This hardware demonstration showcases a fully integrated UAV–UGV system executing cooperative routing and recharging operations in an outdoor environment. The UAV autonomously visits task locations while the UGV navigates on-ground roads to provide energy support through rendezvous-based recharging. The experiment validates our energy-aware replanning framework, demonstrating robust coordination between aerial and ground agents under real-world conditions. 

This demonstration showcases real-world experiments in autonomous robot navigation using GPS and sensor fusion techniques. The robots are guided to visit a set of task points outdoors without relying on pre-mapped environments.

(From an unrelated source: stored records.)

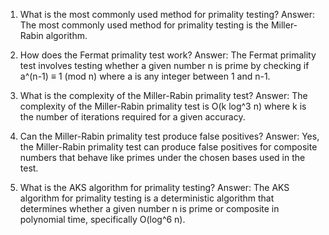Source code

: 

1. What is the most commonly used method for primality testing?
Answer: The most commonly used method for primality testing is the Miller-Rabin algorithm.

2. How does the Fermat primality test work?
Answer: The Fermat primality test involves testing whether a given number n is prime by checking if a^(n-1) ≡ 1 (mod n) where a is any integer between 1 and n-1.

3. What is the complexity of the Miller-Rabin primality test?
Answer: The complexity of the Miller-Rabin primality test is O(k log^3 n) where k is the number of iterations required for a given accuracy.

4. Can the Miller-Rabin primality test produce false positives?
Answer: Yes, the Miller-Rabin primality test can produce false positives for composite numbers that behave like primes under the chosen bases used in the test.

5. What is the AKS algorithm for primality testing?
Answer: The AKS algorithm for primality testing is a deterministic algorithm that determines whether a given number n is prime or composite in polynomial time, specifically O(log^6 n).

The system integrates GPS data with IMU and odometry inputs through sensor fusion algorithms, enabling the robot to accurately localize itself and follow planned paths. In certain scenarios, SLAM (Simultaneous Localization and Mapping) modules are used for additional precision in semi-structured environments. The resulting setup supports real-time autonomous mission execution, even in GPS-denied zones when supported by SLAM.

Key capabilities include:

• GPS-based waypoint navigation

• Real-time localization using sensor fusion

• Path planning and task point coverage

• SLAM integration for map-building 

Demonstrating autonomous UAV flight with waypoint navigation and precision landing in real-world environments, leveraging computer vision, ArUco markers, and MAVSDK. These experiments highlight robust integration of perception and control for reliable autonomous operations.